=== Directions ===
Could you please repeat all of the entries exactly as written?

Supplied material Block Start

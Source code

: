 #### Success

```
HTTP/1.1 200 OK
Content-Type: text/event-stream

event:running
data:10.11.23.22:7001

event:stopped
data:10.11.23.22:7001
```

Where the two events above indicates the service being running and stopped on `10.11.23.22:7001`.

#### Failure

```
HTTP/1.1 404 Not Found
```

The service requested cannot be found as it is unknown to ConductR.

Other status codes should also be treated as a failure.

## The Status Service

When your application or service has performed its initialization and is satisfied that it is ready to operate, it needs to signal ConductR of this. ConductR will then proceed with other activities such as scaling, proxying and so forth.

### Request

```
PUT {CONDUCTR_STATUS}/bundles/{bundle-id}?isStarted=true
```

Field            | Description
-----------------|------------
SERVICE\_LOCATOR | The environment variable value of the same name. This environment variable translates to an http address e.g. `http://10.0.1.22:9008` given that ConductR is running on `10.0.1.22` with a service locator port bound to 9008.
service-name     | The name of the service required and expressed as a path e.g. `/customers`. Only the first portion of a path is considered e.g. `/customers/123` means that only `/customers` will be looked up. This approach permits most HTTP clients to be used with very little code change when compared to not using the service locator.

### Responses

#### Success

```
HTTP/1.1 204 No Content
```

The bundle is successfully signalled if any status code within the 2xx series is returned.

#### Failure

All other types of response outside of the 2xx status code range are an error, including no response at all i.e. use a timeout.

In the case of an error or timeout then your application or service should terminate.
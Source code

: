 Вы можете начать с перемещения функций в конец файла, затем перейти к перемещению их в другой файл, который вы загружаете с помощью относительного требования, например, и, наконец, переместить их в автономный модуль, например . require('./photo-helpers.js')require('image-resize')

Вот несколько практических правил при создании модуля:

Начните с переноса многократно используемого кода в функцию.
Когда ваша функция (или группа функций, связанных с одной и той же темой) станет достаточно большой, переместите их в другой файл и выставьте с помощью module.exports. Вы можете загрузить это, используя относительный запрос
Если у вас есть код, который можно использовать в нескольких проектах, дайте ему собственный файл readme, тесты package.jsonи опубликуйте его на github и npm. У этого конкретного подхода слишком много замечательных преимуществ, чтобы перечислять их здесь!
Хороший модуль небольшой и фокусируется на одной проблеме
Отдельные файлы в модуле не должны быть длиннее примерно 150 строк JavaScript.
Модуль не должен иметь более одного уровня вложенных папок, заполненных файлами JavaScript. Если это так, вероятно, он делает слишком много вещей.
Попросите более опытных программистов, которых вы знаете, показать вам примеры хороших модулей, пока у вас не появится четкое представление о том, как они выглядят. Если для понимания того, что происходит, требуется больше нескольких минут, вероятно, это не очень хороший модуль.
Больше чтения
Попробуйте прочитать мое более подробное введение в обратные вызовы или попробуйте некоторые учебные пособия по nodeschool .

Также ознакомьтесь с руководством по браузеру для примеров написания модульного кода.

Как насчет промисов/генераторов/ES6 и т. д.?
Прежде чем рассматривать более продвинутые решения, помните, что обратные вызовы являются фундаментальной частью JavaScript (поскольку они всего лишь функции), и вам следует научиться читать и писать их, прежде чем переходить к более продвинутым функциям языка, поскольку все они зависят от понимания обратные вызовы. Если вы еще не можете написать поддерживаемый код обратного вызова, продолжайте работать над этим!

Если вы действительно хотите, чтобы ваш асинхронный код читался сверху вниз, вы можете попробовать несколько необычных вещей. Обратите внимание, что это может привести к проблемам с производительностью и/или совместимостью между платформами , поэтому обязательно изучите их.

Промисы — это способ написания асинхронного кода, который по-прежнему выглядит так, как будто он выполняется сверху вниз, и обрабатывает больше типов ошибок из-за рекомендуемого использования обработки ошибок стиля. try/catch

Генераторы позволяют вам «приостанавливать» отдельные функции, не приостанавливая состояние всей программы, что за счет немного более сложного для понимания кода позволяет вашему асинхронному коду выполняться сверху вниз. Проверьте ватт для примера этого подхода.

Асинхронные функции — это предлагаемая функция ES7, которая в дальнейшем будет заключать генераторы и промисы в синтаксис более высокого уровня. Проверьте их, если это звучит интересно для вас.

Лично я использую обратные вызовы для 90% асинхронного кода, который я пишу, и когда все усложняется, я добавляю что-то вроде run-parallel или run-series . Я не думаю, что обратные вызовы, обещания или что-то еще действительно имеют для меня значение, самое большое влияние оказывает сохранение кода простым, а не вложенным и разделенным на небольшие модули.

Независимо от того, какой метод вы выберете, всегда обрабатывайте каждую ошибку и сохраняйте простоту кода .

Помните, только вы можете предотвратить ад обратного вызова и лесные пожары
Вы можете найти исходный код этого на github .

Supplied material Block End

=== Reply ===
Source code

: #### Success

```
HTTP/1.1 200 OK
Content-Type: text/event-stream

event:running
data:10.11.23.22:7001

event:stopped
data:10.11.23.22:7001
```

Where the two events above indicates the service being running and stopped on `10.11.23.22:7001`.

#### Failure

```
HTTP/1.1 404 Not Found
```

The service requested cannot be found as it is unknown to ConductR.

Other status codes should also be treated as a failure.

## The Status Service

When your application or service has performed its initialization and is satisfied that it is ready to operate, it needs to signal ConductR of this. ConductR will then proceed with other activities such as scaling, proxying and so forth.

### Request

```
PUT {CONDUCTR_STATUS}/bundles/{bundle-id}?isStarted=true
```

Field            | Description
-----------------|------------
SERVICE\_LOCATOR | The environment variable value of the same name. This environment variable translates to an http address e.g. `http://10.0.1.22:9008` given that ConductR is running on `10.0.1.22` with a service locator port bound to 9008.
service-name     | The name of the service required and expressed as a path e.g. `/customers`. Only the first portion of a path is considered e.g. `/customers/123` means that only `/customers` will be looked up. This approach permits most HTTP clients to be used with very little code change when compared to not using the service locator.

### Responses

#### Success

```
HTTP/1.1 204 No Content
```

The bundle is successfully signalled if any status code within the 2xx series is returned.

#### Failure

All other types of response outside of the 2xx status code range are an error, including no response at all i.e. use a timeout.

In the case of an error or timeout then your application or service should terminate.
Source code

: Вы можете начать с перемещения функций в конец файла, затем перейти к перемещению их в другой файл, который вы загружаете с помощью относительного требования, например, и, наконец, переместить их в автономный модуль, например . require('./photo-helpers.js')require('image-resize')

Вот несколько практических правил при создании модуля:

Начните с переноса многократно используемого кода в функцию.
Когда ваша функция (или группа функций, связанных с одной и той же темой) станет достаточно большой, переместите их в другой файл и выставьте с помощью module.exports. Вы можете загрузить это, используя относительный запрос
Если у вас есть код, который можно использовать в нескольких проектах, дайте ему собственный файл readme, тесты package.jsonи опубликуйте его на github и npm. У этого конкретного подхода слишком много замечательных преимуществ, чтобы перечислять их здесь!
Хороший модуль небольшой и фокусируется на одной проблеме
Отдельные файлы в модуле не должны быть длиннее примерно 150 строк JavaScript.
Модуль не должен иметь более одного уровня вложенных папок, заполненных файлами JavaScript. Если это так, вероятно, он делает слишком много вещей.
Попросите более опытных программистов, которых вы знаете, показать вам примеры хороших модулей, пока у вас не появится четкое представление о том, как они выглядят. Если для понимания того, что происходит, требуется больше нескольких минут, вероятно, это не очень хороший модуль.
Больше чтения
Попробуйте прочитать мое более подробное введение в обратные вызовы или попробуйте некоторые учебные пособия по nodeschool .

Также ознакомьтесь с руководством по браузеру для примеров написания модульного кода.

Как насчет промисов/генераторов/ES6 и т. д.?
Прежде чем рассматривать более продвинутые решения, помните, что обратные вызовы являются фундаментальной частью JavaScript (поскольку они всего лишь функции), и вам следует научиться читать и писать их, прежде чем переходить к более продвинутым функциям языка, поскольку все они зависят от понимания обратные вызовы. Если вы еще не можете написать поддерживаемый код обратного вызова, продолжайте работать над этим!

Если вы действительно хотите, чтобы ваш асинхронный код читался сверху вниз, вы можете попробовать несколько необычных вещей. Обратите внимание, что это может привести к проблемам с производительностью и/или совместимостью между платформами , поэтому обязательно изучите их.

Промисы — это способ написания асинхронного кода, который по-прежнему выглядит так, как будто он выполняется сверху вниз, и обрабатывает больше типов ошибок из-за рекомендуемого использования обработки ошибок стиля. try/catch

Генераторы позволяют вам «приостанавливать» отдельные функции, не приостанавливая состояние всей программы, что за счет немного более сложного для понимания кода позволяет вашему асинхронному коду выполняться сверху вниз. Проверьте ватт для примера этого подхода.

Асинхронные функции — это предлагаемая функция ES7, которая в дальнейшем будет заключать генераторы и промисы в синтаксис более высокого уровня. Проверьте их, если это звучит интересно для вас.

Лично я использую обратные вызовы для 90% асинхронного кода, который я пишу, и когда все усложняется, я добавляю что-то вроде run-parallel или run-series . Я не думаю, что обратные вызовы, обещания или что-то еще действительно имеют для меня значение, самое большое влияние оказывает сохранение кода простым, а не вложенным и разделенным на небольшие модули.

Независимо от того, какой метод вы выберете, всегда обрабатывайте каждую ошибку и сохраняйте простоту кода .

Помните, только вы можете предотвратить ад обратного вызова и лесные пожары
Вы можете найти исходный код этого на github .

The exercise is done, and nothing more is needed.